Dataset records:
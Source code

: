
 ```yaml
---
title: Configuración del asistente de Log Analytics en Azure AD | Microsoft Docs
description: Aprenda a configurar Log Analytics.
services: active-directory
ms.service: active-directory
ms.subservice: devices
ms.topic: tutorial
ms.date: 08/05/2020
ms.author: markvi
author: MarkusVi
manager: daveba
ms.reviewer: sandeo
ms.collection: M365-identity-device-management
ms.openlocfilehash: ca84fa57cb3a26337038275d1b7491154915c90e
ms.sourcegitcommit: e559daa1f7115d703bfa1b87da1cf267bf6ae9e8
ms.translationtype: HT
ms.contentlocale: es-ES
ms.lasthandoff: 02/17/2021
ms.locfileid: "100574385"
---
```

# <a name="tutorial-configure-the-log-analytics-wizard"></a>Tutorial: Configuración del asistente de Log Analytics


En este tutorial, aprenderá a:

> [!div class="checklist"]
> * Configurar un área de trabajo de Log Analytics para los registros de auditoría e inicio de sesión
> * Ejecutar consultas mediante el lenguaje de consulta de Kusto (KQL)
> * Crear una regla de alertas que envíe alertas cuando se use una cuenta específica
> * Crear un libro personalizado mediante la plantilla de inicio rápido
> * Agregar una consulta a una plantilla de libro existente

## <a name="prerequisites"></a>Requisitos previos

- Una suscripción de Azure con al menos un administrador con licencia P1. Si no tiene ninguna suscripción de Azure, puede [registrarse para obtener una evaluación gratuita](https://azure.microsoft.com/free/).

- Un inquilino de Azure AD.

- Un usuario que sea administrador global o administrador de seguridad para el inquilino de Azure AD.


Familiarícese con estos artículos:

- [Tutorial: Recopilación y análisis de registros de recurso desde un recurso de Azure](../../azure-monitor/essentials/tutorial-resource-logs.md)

- _Exercise_: Please give the number of lines in the data above that hold "Configuración", and write nothing else.

- _Output for this exercise_: 2